At the end of the Second World War, Eichmann had fled Europe in an attempt to escape being tried for war crimes. Eventually arriving in Argentina with his family, he lived for a number of years under the assumed name Ricardo Klement. However, as one of the world’s most wanted Nazi war criminals, the Israeli secret police – the Mossad – spent years tirelessly searching for him. After being given the tip-off that he may be in Buenos Aires, they eventually captured him and forcibly took him to Jerusalem for trial.

With Eichmann sitting inside a purpose-built bullet-proof glass booth, the trial lasted 16 weeks and exposed for the first time the extent of the atrocities that occurred in the Holocaust. Eichmann’s main line of defense was that he was not personally involved with the killings, and was just following orders. However, on the 15th December 1961, the three judges hearing the case unanimously found him guilty of the 15 charges against him and sentenced him to death. Eichmann was executed by hanging six months later, his body cremated, and his ashes scattered at sea.
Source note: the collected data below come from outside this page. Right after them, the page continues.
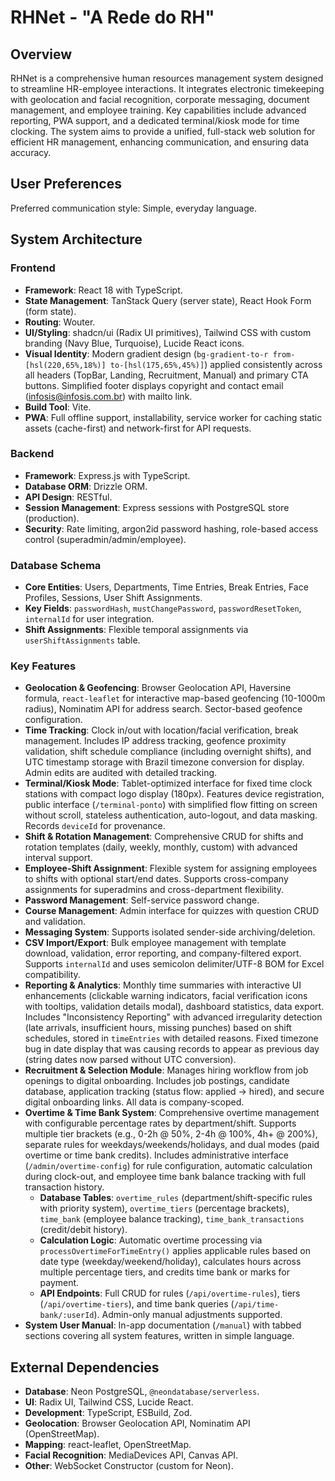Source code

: # RHNet - "A Rede do RH"

## Overview

RHNet is a comprehensive human resources management system designed to streamline HR-employee interactions. It integrates electronic timekeeping with geolocation and facial recognition, corporate messaging, document management, and employee training. Key capabilities include advanced reporting, PWA support, and a dedicated terminal/kiosk mode for time clocking. The system aims to provide a unified, full-stack web solution for efficient HR management, enhancing communication, and ensuring data accuracy.

## User Preferences

Preferred communication style: Simple, everyday language.

## System Architecture

### Frontend
- **Framework**: React 18 with TypeScript.
- **State Management**: TanStack Query (server state), React Hook Form (form state).
- **Routing**: Wouter.
- **UI/Styling**: shadcn/ui (Radix UI primitives), Tailwind CSS with custom branding (Navy Blue, Turquoise), Lucide React icons.
- **Visual Identity**: Modern gradient design (`bg-gradient-to-r from-[hsl(220,65%,18%)] to-[hsl(175,65%,45%)]`) applied consistently across all headers (TopBar, Landing, Recruitment, Manual) and primary CTA buttons. Simplified footer displays copyright and contact email (infosis@infosis.com.br) with mailto link.
- **Build Tool**: Vite.
- **PWA**: Full offline support, installability, service worker for caching static assets (cache-first) and network-first for API requests.

### Backend
- **Framework**: Express.js with TypeScript.
- **Database ORM**: Drizzle ORM.
- **API Design**: RESTful.
- **Session Management**: Express sessions with PostgreSQL store (production).
- **Security**: Rate limiting, argon2id password hashing, role-based access control (superadmin/admin/employee).

### Database Schema
- **Core Entities**: Users, Departments, Time Entries, Break Entries, Face Profiles, Sessions, User Shift Assignments.
- **Key Fields**: `passwordHash`, `mustChangePassword`, `passwordResetToken`, `internalId` for user integration.
- **Shift Assignments**: Flexible temporal assignments via `userShiftAssignments` table.

### Key Features
- **Geolocation & Geofencing**: Browser Geolocation API, Haversine formula, `react-leaflet` for interactive map-based geofencing (10-1000m radius), Nominatim API for address search. Sector-based geofence configuration.
- **Time Tracking**: Clock in/out with location/facial verification, break management. Includes IP address tracking, geofence proximity validation, shift schedule compliance (including overnight shifts), and UTC timestamp storage with Brazil timezone conversion for display. Admin edits are audited with detailed tracking.
- **Terminal/Kiosk Mode**: Tablet-optimized interface for fixed time clock stations with compact logo display (180px). Features device registration, public interface (`/terminal-ponto`) with simplified flow fitting on screen without scroll, stateless authentication, auto-logout, and data masking. Records `deviceId` for provenance.
- **Shift & Rotation Management**: Comprehensive CRUD for shifts and rotation templates (daily, weekly, monthly, custom) with advanced interval support.
- **Employee-Shift Assignment**: Flexible system for assigning employees to shifts with optional start/end dates. Supports cross-company assignments for superadmins and cross-department flexibility.
- **Password Management**: Self-service password change.
- **Course Management**: Admin interface for quizzes with question CRUD and validation.
- **Messaging System**: Supports isolated sender-side archiving/deletion.
- **CSV Import/Export**: Bulk employee management with template download, validation, error reporting, and company-filtered export. Supports `internalId` and uses semicolon delimiter/UTF-8 BOM for Excel compatibility.
- **Reporting & Analytics**: Monthly time summaries with interactive UI enhancements (clickable warning indicators, facial verification icons with tooltips, validation details modal), dashboard statistics, data export. Includes "Inconsistency Reporting" with advanced irregularity detection (late arrivals, insufficient hours, missing punches) based on shift schedules, stored in `timeEntries` with detailed reasons. Fixed timezone bug in date display that was causing records to appear as previous day (string dates now parsed without UTC conversion).
- **Recruitment & Selection Module**: Manages hiring workflow from job openings to digital onboarding. Includes job postings, candidate database, application tracking (status flow: applied → hired), and secure digital onboarding links. All data is company-scoped.
- **Overtime & Time Bank System**: Comprehensive overtime management with configurable percentage rates by department/shift. Supports multiple tier brackets (e.g., 0-2h @ 50%, 2-4h @ 100%, 4h+ @ 200%), separate rules for weekdays/weekends/holidays, and dual modes (paid overtime or time bank credits). Includes administrative interface (`/admin/overtime-config`) for rule configuration, automatic calculation during clock-out, and employee time bank balance tracking with full transaction history.
  - **Database Tables**: `overtime_rules` (department/shift-specific rules with priority system), `overtime_tiers` (percentage brackets), `time_bank` (employee balance tracking), `time_bank_transactions` (credit/debit history).
  - **Calculation Logic**: Automatic overtime processing via `processOvertimeForTimeEntry()` applies applicable rules based on date type (weekday/weekend/holiday), calculates hours across multiple percentage tiers, and credits time bank or marks for payment.
  - **API Endpoints**: Full CRUD for rules (`/api/overtime-rules`), tiers (`/api/overtime-tiers`), and time bank queries (`/api/time-bank/:userId`). Admin-only manual adjustments supported.
- **System User Manual**: In-app documentation (`/manual`) with tabbed sections covering all system features, written in simple language.

## External Dependencies

- **Database**: Neon PostgreSQL, `@neondatabase/serverless`.
- **UI**: Radix UI, Tailwind CSS, Lucide React.
- **Development**: TypeScript, ESBuild, Zod.
- **Geolocation**: Browser Geolocation API, Nominatim API (OpenStreetMap).
- **Mapping**: react-leaflet, OpenStreetMap.
- **Facial Recognition**: MediaDevices API, Canvas API.
- **Other**: WebSocket Constructor (custom for Neon).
On the 13th December 1937, the Nanking Massacre began at the end of the Battle of Nanking – part of the Second Sino-Japanese War. Troops from the Imperial Japanese Army captured the city, which at the time was the capital of the Republic of China, and began a six-week long series of atrocities against the city’s residents. A highly contentious historical event, estimates of the number of victims vary from 40,000 to over 300,000 dead.

Japanese troops arrived at the city on the 9th December, and despite attempts by a group of foreigners in the city to negotiate a peaceful handover of the city, Chinese Generalissimo Chiang Kai-shek ordered that the city be defended “to the last man”. Meanwhile, Japanese troops were ordered to “kill all captives”.
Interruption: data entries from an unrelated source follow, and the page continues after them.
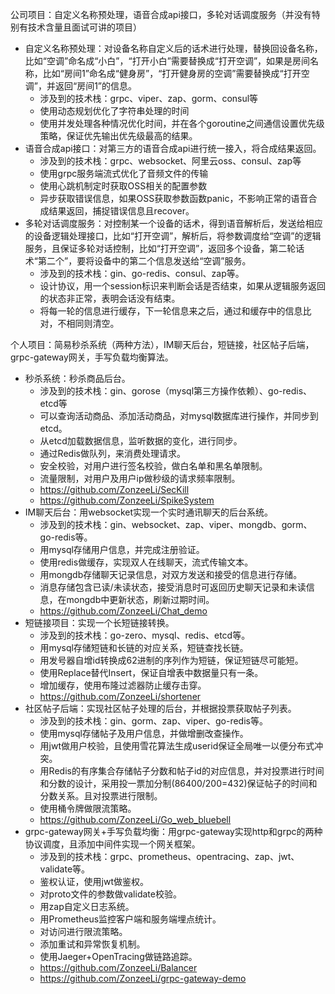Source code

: 公司项目：自定义名称预处理，语音合成api接口，多轮对话调度服务（并没有特别有技术含量且面试可讲的项目）

- 自定义名称预处理：对设备名称自定义后的话术进行处理，替换回设备名称，比如“空调”命名成“小白”，“打开小白”需要替换成“打开空调”，如果是房间名称，比如“房间1”命名成“健身房”，“打开健身房的空调”需要替换成“打开空调”，并返回“房间1”的信息。
  - 涉及到的技术栈：grpc、viper、zap、gorm、consul等
  - 使用动态规划优化了字符串处理的时间
  - 使用并发处理各种情况优化时间，并在各个goroutine之间通信设置优先级策略，保证优先输出优先级最高的结果。
- 语音合成api接口：对第三方的语音合成api进行统一接入，将合成结果返回。
  - 涉及到的技术栈：grpc、websocket、阿里云oss、consul、zap等
  - 使用grpc服务端流式优化了音频文件的传输
  - 使用心跳机制定时获取OSS相关的配置参数
  - 异步获取错误信息，如果OSS获取参数函数panic，不影响正常的语音合成结果返回，捕捉错误信息且recover。
- 多轮对话调度服务：对控制某一个设备的话术，得到语音解析后，发送给相应的设备逻辑处理接口，比如“打开空调”，解析后，将参数调度给“空调”的逻辑服务，且保证多轮对话控制，比如“打开空调”，返回多个设备，第二轮话术“第二个”，要将设备中的第二个信息发送给“空调”服务。
  - 涉及到的技术栈：gin、go-redis、consul、zap等。
  - 设计协议，用一个session标识来判断会话是否结束，如果从逻辑服务返回的状态非正常，表明会话没有结束。
  - 将每一轮的信息进行缓存，下一轮信息来之后，通过和缓存中的信息比对，不相同则清空。

个人项目：简易秒杀系统（两种方法），IM聊天后台，短链接，社区帖子后端，grpc-gateway网关，手写负载均衡算法。

- 秒杀系统：秒杀商品后台。
  - 涉及到的技术栈：gin、gorose（mysql第三方操作依赖）、go-redis、etcd等
  - 可以查询活动商品、添加活动商品，对mysql数据库进行操作，并同步到etcd。
  - 从etcd加载数据信息，监听数据的变化，进行同步。
  - 通过Redis做队列，来消费处理请求。
  - 安全校验，对用户进行签名校验，做白名单和黑名单限制。
  - 流量限制，对用户及用户ip做秒级的请求频率限制。
  - https://github.com/ZonzeeLi/SecKill
  - https://github.com/ZonzeeLi/SpikeSystem
- IM聊天后台：用websocket实现一个实时通讯聊天的后台系统。
  - 涉及到的技术栈：gin、websocket、zap、viper、mongdb、gorm、go-redis等。
  - 用mysql存储用户信息，并完成注册验证。
  - 使用redis做缓存，实现双人在线聊天，流式传输文本。
  - 用mongdb存储聊天记录信息，对双方发送和接受的信息进行存储。
  - 消息存储包含已读/未读状态，接受消息时可返回历史聊天记录和未读信息，在mongdb中更新状态，刷新过期时间。
  - https://github.com/ZonzeeLi/Chat_demo
- 短链接项目：实现一个长短链接转换。
  - 涉及到的技术栈：go-zero、mysql、redis、etcd等。
  - 用mysql存储短链和长链的对应关系，短链查找长链。
  - 用发号器自增id转换成62进制的序列作为短链，保证短链尽可能短。
  - 使用Replace替代Insert，保证自增表中数据量只有一条。
  - 增加缓存，使用布隆过滤器防止缓存击穿。
  - https://github.com/ZonzeeLi/shortener
- 社区帖子后端：实现社区帖子处理的后台，并根据投票获取帖子列表。
  - 涉及到的技术栈：gin、gorm、zap、viper、go-redis等。
  - 使用mysql存储帖子及用户信息，并做增删改查操作。
  - 用jwt做用户校验，且使用雪花算法生成userid保证全局唯一以便分布式冲突。
  - 用Redis的有序集合存储帖子分数和帖子id的对应信息，并对投票进行时间和分数的设计，采用投一票加分制(86400/200=432)保证帖子的时间和分数关系。且对投票进行限制。
  - 使用桶令牌做限流策略。
  - https://github.com/ZonzeeLi/Go_web_bluebell
- grpc-gateway网关+手写负载均衡：用grpc-gateway实现http和grpc的两种协议调度，且添加中间件实现一个网关框架。
  - 涉及到的技术栈：grpc、prometheus、opentracing、zap、jwt、validate等。
  - 鉴权认证，使用jwt做鉴权。
  - 对proto文件的参数做validate校验。
  - 用zap自定义日志系统。
  - 用Prometheus监控客户端和服务端埋点统计。
  - 对访问进行限流策略。
  - 添加重试和异常恢复机制。
  - 使用Jaeger+OpenTracing做链路追踪。
  - https://github.com/ZonzeeLi/Balancer
  - https://github.com/ZonzeeLi/grpc-gateway-demo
The Chinese defence collapsed on the 12th, and the victorious Japanese army entered the following day. According to eyewitness accounts, the following six weeks saw them engage in numerous war crimes including rape, murder, theft and arson. Captured Chinese troops were the victims of extrajudicial killings by machine gun or by being used for live bayonet practice. Meanwhile children, the elderly, and approximately 20,000 other women of the city were raped with many killed immediately afterwards.

Japanese General Iwane Matsui expressed his regret at the behaviour of his troops just a few days after taking control of the city, but atrocities didn’t end until the start of February 1938. At the end of the Second World War, the International Military Tribunal for the Far East convicted only two people for their role in the massacre.
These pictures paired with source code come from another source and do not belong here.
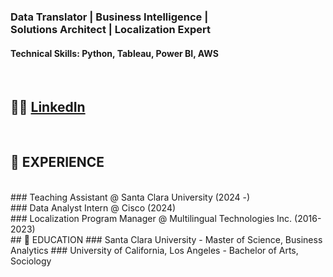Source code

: ### Data Translator | Business Intelligence |  <br /> Solutions Architect | Localization Expert

#### Technical Skills: Python, Tableau, Power BI, AWS  

<br />

## 🤝🏼 [LinkedIn](https://www.linkedin.com/in/kerin-w-67445690/)    

<br />

## 🐝 EXPERIENCE
 <br />
### Teaching Assistant @ Santa Clara University (2024 -) 
 <br />
### Data Analyst Intern @ Cisco (2024)
 <br />
### Localization Program Manager @ Multilingual Technologies Inc. (2016-2023)

<br />
## 📝 EDUCATION
### Santa Clara University  
- Master of Science, Business Analytics
### University of California, Los Angeles
- Bachelor of Arts, Sociology
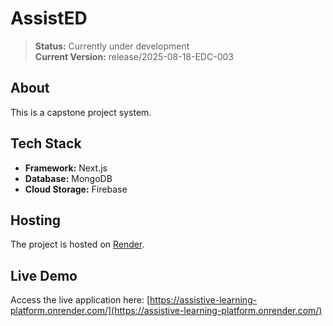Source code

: # AssistED

> **Status:** Currently under development  
> **Current Version:** release/2025-08-18-EDC-003

## About

This is a capstone project system.

## Tech Stack

- **Framework:** Next.js  
- **Database:** MongoDB  
- **Cloud Storage:** Firebase  

## Hosting

The project is hosted on [Render](https://render.com).

## Live Demo

Access the live application here: [https://assistive-learning-platform.onrender.com/](https://assistive-learning-platform.onrender.com/)
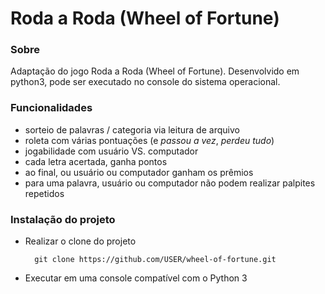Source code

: # Roda a Roda (Wheel of Fortune)

### Sobre
Adaptação do jogo Roda a Roda (Wheel of Fortune). Desenvolvido em python3, pode ser executado no console do sistema operacional.

### Funcionalidades
- sorteio de palavras / categoria via leitura de arquivo
- roleta com várias pontuações (e *passou a vez*, *perdeu tudo*)
- jogabilidade com usuário VS. computador
- cada letra acertada, ganha pontos
- ao final, ou usuário ou computador ganham os prêmios
- para uma palavra, usuário ou computador não podem realizar palpites repetidos

### Instalação do projeto

- Realizar o clone do projeto

        git clone https://github.com/USER/wheel-of-fortune.git
    
 - Executar em uma console compatível com o Python 3
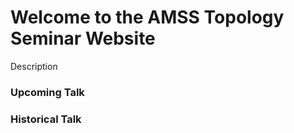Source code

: # Welcome to the AMSS Topology Seminar Website 

Description

### Upcoming Talk



### Historical Talk



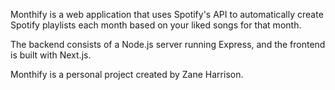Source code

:Monthify is a web application that uses Spotify's API to automatically create Spotify playlists each month based on your liked songs for that month. 

The backend consists of a Node.js server running Express, and the frontend is built with Next.js.

Monthify is a personal project created by Zane Harrison.
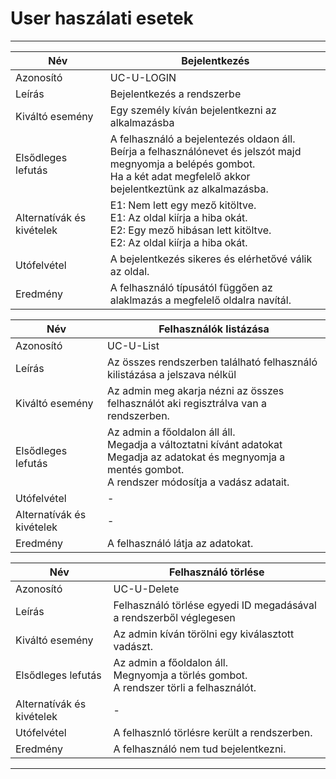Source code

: # User haszálati esetek

---


| Név                        | Bejelentkezés                                                                                                                                                                          |
|----------------------------|----------------------------------------------------------------------------------------------------------------------------------------------------------------------------------------|
| Azonosító                  | UC-U-LOGIN                                                                                                                                                                             |
| Leírás                     | Bejelentkezés a rendszerbe                                                                                                                                                             |
| Kiváltó esemény            | Egy személy kíván bejelentkezni az alkalmazásba                                                                                                                                        |
| Elsődleges lefutás         | A felhasználó a bejelentezés oldaon áll.<br/> Beírja a felhasználónevet és jelszót majd megnyomja a belépés gombot.<br/>Ha a két adat megfelelő akkor bejelentkeztünk az alkalmazásba. | 
| Alternatívák és kivételek  | E1: Nem lett egy mező kitöltve. <br/>E1: Az oldal kiírja a hiba okát.<br> E2: Egy mező hibásan lett kitöltve. <br/>E2: Az oldal kiírja a hiba okát.                                    | 
| Utófelvétel                | A bejelentkezés sikeres és elérhetővé válik az oldal.                                                                                                                                  | 
| Eredmény                   | A felhasználó típusától függően az alaklmazás a megfelelő oldalra navítál.                                                                                                             | 

| Név                        | Felhasználók listázása                                                                                                                                                    |
|----------------------------|---------------------------------------------------------------------------------------------------------------------------------------------------------------------------|
| Azonosító                  | UC-U-List                                                                                                                                                                 |
| Leírás                     | Az összes rendszerben található felhasználó kilistázása a jelszava nélkül                                                                                                 |
| Kiváltó esemény            | Az admin meg akarja nézni az összes felhasználót aki regisztrálva van a rendszerben.                                                                                      |
| Elsődleges lefutás         | Az admin a főoldalon áll áll.<br/>Megadja a változtatni kívánt adatokat<br/> Megadja az adatokat és megnyomja a mentés gombot.<br/>A rendszer módosítja a vadász adatait. | 
| Utófelvétel                | -                                                                                                                                                                         | 
| Alternatívák és kivételek  | -                                                                                                                                                                         | 
| Eredmény                   | A felhasználó látja az adatokat.                                                                                                                                          | 

| Név                        | Felhasználó törlése                                                                            |
|----------------------------|------------------------------------------------------------------------------------------------|
| Azonosító                  | UC-U-Delete                                                                                    |
| Leírás                     | Felhasználó törlése egyedi ID megadásával a rendszerből véglegesen                             |
| Kiváltó esemény            | Az admin kíván törölni egy kiválasztott vadászt.                                               |
| Elsődleges lefutás         | Az admin a főoldalon áll.<br/> Megnyomja a törlés gombot.<br/>A rendszer törli a felhasználót. | 
| Alternatívák és kivételek  | -                                                                                              | 
| Utófelvétel                | A felhasznló törlésre került a rendszerben.                                                    | 
| Eredmény                   | A felhasználó nem tud bejelentkezni.                                                           | 

---
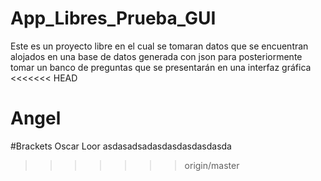 # App_Libres_Prueba_GUI
Este es un proyecto libre en el cual se tomaran datos que se encuentran alojados en una base de datos generada con json para posteriormente tomar un banco de preguntas que se presentarán en una interfaz gráfica
<<<<<<< HEAD


Angel 
=======

#Brackets Oscar Loor
asdasadsadasdasdasdasdasda
>>>>>>> origin/master
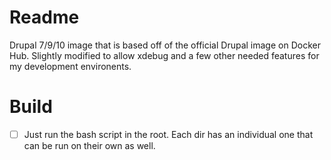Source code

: # Readme

Drupal 7/9/10 image that is based off of the official Drupal image on Docker Hub. Slightly modified
to allow xdebug and a few other needed features for my development environents.

# Build

  * [ ] Just run the bash script in the root. Each dir has an individual one that can be run on their own as well.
On the 20th November 1945 the first, and best known, of the Nuremberg Trials began. Held by the Allies in order to bring senior Nazis to justice for their part in the war crimes committed by the regime, the trial lasted for almost a year with verdicts ranging from prison terms to death sentences. Although criticized by some for being a form of “victors’ justice”, the Nuremberg Trials laid the foundations for a permanent international criminal court.

The Allies announced their intention of punishing German war crimes while the Second World War was still being fought and published a number of declarations, all highlighting their resolve to prosecute those who committed crimes during the war. This intention was repeated at both the Yalta and Potsdam conferences 1945.

Procedures for the trials were finally agreed under the London Charter of the International Military Tribunal on the 8th August 1945. This defined three types of crime: crimes against peace, war crimes, and crimes against humanity, and stated that members of the military and civilians could be brought to trial.

The first trial, of 24 defendants and a number of Nazi organisations, began on the 20th November at the Palace of Justice in Nuremberg. Martin Bormann  was tried and sentenced in absentia, although it was later discovered that he had committed suicide many months previously. Another defendant, Robert Ley, committed suicide a week after the trial began.

All but three of the defendants were found guilty, of whom twelve were sentenced to death. The highest ranking of these was Hermann Göring, who committed suicide the night before his execution.